The basic video components for the Aleste project are now working:

• HDMI scandoubler - converting 15kHz to 31kHz with centering
• MC6845-compatible CRTC - generating video timing and memory addresses

Next: Aleste 520EX Graphics

Moving on to:

• Pixel processing unit
• Color palette (16/256 of 4096 colors)
• Video memory address generator

The display foundation is ready, now building the graphics system.

Over three weeks of intensive development, we went through several architectural iterations trying to combine the original 16 MHz system with modern HDMI:

Problems with the Dual-Domain Approach (16 MHz CPU + 27 MHz HDMI):

- Mismatched timing parameters (31.8 µs vs 32 µs line duration)
- Buffering requirements due to frame rate discrepancies
- Scandoubler complexity and increased latency
- Inability to perfectly align all graphics modes (512x212, 640x200, etc.)
- Timing closure challenges between clock domains

The Fundamental New Solution:

Transition to a **unified 27 MHz clock domain** with controlled CPU pausing.

Key Advantages:

• Perfect temporal accuracy of original platform emulation
• Guaranteed CPU cycle alignment per line/frame
• Simplified implementation and reliable timing closure
• "Turbo mode" capability when pausing is disabled
• Unified architecture for all graphics modes

The Essence: Instead of fighting frequency mismatches - controlled CPU throttling to maintain original timing while delivering modern HDMI output.

This represents an architecturally clean solution that separates "simulation time" from "display real-time."*I recommend this approach for any retro platform projects facing similar timing challenges between legacy systems and modern video interfaces.

I'm continuing the development of this project.
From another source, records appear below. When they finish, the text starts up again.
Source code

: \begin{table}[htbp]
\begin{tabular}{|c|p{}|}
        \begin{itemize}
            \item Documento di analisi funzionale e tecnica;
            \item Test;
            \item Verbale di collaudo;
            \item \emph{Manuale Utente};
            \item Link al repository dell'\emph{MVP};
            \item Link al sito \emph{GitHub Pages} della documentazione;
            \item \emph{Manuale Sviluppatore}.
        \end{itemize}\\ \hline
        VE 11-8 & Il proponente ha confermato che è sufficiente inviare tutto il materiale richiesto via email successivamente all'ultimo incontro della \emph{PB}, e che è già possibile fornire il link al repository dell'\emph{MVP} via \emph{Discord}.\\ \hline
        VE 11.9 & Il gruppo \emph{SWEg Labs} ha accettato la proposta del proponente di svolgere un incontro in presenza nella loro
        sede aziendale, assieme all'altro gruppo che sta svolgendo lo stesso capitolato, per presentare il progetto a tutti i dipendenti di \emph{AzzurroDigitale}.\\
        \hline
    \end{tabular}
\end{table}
My plan includes several critical steps:

1. FPGA Development
2. New Board Design, focused on cost optimization.

Here's what has been completed so far:

1. The architecture has been designed, built around a 16/24-bit Wishbone bus running at 96 MHz.
2. The specification for all platform registers is complete, specifically the MMU registers for both Legacy and Native platforms.
3. The following units have been designed and tested: CPU, PPI, PSG, CRT, PIC, NMI Controller, DMA Controller, SDRAM Controller.
4. The following units have been designed but not yet tested: Graphics Accelerator, Sound Synthesizer.
5. The system interconnect is 50% complete.
6. Current testing is focused on the unit comprising the CPU plus the Native MMU and Legacy MMU.

The main outstanding tasks are:

1. CRT to SDRAM address generator, pixel color generator, color palette, Scan Doubler, and HDMI output have not been started.
2. Work on the MCU, which will handle PMI and Sound Post Effects, has not yet begun.

I am hopeful for a successful outcome. The immediate next steps are to finalize the system interconnect and complete the testing of the current units before moving on to the remaining design and integration tasks.

The AI picture on the word "XiAleste" produce a cute miniature.

The AI's random art based on XiAleste PCB image.

The PCB project files uploaded to github repository.